QUESTO PICCOLO GRANDE FUSE
Perché si chiamasse “Fuse” l’ho capito subito quando ho visto gente che voleva imbarcarsi a Lavagna.
Il venerdì pomeriggio i primi arrivi, si salutano tutti, già dopo l’aperitivo non si riconoscono più. Perfino Tex, dopo avermi invitato e aver fatto il viaggio in macchina con lui, alle 22 mi fa: “ciao, sei venuto anche tu?”. Gli ho detto: “ti ricordi? sono Renato Trinca, quello che deve fare lo spettacolo di cabaret”,  mi fa: “ah, bene e le ballerine dove sono?” pensava a una cosa tipo Liza Minelli, perché Tex (lo chiamano così perché qualche Fuse fa si è convinto che è un diminutivo di Gianni) è giovane dentro e fuori, son quelli dell’anagrafe che insistono a tenergli i conti. Abbastanza fulminato anche quello che guidava la macchina, Franco Brunello, convinto che per andare a La Spezia da Milano convenisse passare da Rovigo, l’abbiamo assecondato malgrado perfino dal navigatore si è sentito: “ma va che sei proprio un pirla”.
Ma questo è solo un piccolo assaggio per capire il perché si chiama “Fuse”. Sergio, il fotografo ufficioso, di Trieste, è venuto al Fuse perché aveva voglia di vedere un po’ il mare, dice che a Triste abita in una via secondaria dove non si vede, mi sembra un’ottima ragione per farsi 500 km invece che 4 passi.
L’organizzazione impeccabile: venerdì sera convenevoli, sabato sfilata di barche allegoriche a zig-zag in mezzo a ignari naviganti ormeggiati per fare il pisolino, sabato sera aperitivo a buffet, spettacolo di magia, cabaret e discoteca; domenica regata alla mattina all’alba, doccia prevista per temporale, arrivi al traguardo un po’ alla cazzo e al pomeriggio-sera estrazione del vincitore.

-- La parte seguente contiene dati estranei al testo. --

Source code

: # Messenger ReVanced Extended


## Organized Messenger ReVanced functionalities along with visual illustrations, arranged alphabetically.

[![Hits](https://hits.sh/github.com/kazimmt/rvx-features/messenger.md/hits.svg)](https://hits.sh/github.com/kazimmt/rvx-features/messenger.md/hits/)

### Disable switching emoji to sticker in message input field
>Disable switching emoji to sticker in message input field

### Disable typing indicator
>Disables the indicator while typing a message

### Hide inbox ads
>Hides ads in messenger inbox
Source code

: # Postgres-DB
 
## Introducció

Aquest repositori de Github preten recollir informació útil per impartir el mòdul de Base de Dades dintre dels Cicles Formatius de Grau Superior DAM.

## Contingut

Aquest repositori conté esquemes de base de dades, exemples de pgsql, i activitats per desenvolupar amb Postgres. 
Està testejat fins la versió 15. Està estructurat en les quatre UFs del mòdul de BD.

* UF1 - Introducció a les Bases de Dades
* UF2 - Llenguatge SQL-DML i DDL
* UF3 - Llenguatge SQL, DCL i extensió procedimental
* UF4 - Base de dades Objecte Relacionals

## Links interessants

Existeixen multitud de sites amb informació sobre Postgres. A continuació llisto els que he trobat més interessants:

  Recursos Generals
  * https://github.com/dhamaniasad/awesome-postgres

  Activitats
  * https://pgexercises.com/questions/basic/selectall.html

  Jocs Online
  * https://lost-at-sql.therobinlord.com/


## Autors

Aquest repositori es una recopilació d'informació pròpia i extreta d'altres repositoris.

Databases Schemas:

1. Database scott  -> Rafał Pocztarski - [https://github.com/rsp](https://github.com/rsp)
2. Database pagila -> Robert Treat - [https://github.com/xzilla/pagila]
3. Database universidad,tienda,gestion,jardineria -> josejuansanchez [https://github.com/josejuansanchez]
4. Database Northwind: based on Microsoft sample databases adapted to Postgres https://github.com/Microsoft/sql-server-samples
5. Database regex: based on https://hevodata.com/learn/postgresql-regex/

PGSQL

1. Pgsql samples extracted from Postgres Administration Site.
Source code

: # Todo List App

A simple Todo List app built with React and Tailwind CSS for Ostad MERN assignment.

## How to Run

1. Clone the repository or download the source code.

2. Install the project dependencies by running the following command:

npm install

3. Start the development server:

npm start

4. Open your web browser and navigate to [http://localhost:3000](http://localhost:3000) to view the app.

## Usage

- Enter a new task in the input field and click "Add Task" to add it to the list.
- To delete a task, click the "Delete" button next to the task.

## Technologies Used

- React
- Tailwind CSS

Bene, il venerdì sera dopo aver salutato 4 volte le stesse persone che ogni volta davano un nome diverso (è un trucco imposto da Tex per far vedere che ogni anno sono di più) me ne vado a letto con Sergio il fotografo, stessa cabina di poppa, russava talmente tanto che la mattina erano caduti i parabordi e l’albero cercava di scappare tirandosi su le vele da solo. Tex, che doveva aspettare la fidanzata la mattina dopo, Seva (o qualcosa del genere, si son messi insieme perché sono rimasti attratti dai nomi alla cazzo che c’hanno) ha passato la notte a frignare, un po’ perché aveva dimenticato l’orsacchiotto e diceva che Franco non era abbastanza peloso, un po’ perché aveva 36,8 di febbre ed aveva paura che fosse un infarto o un ictus, infatti già dal pomeriggio ha raccontato che ha sentito un improvviso tremore mentre stava firmando un assegno, ma come Moggi insegna, a fare certe operazioni si trema sempre un po’.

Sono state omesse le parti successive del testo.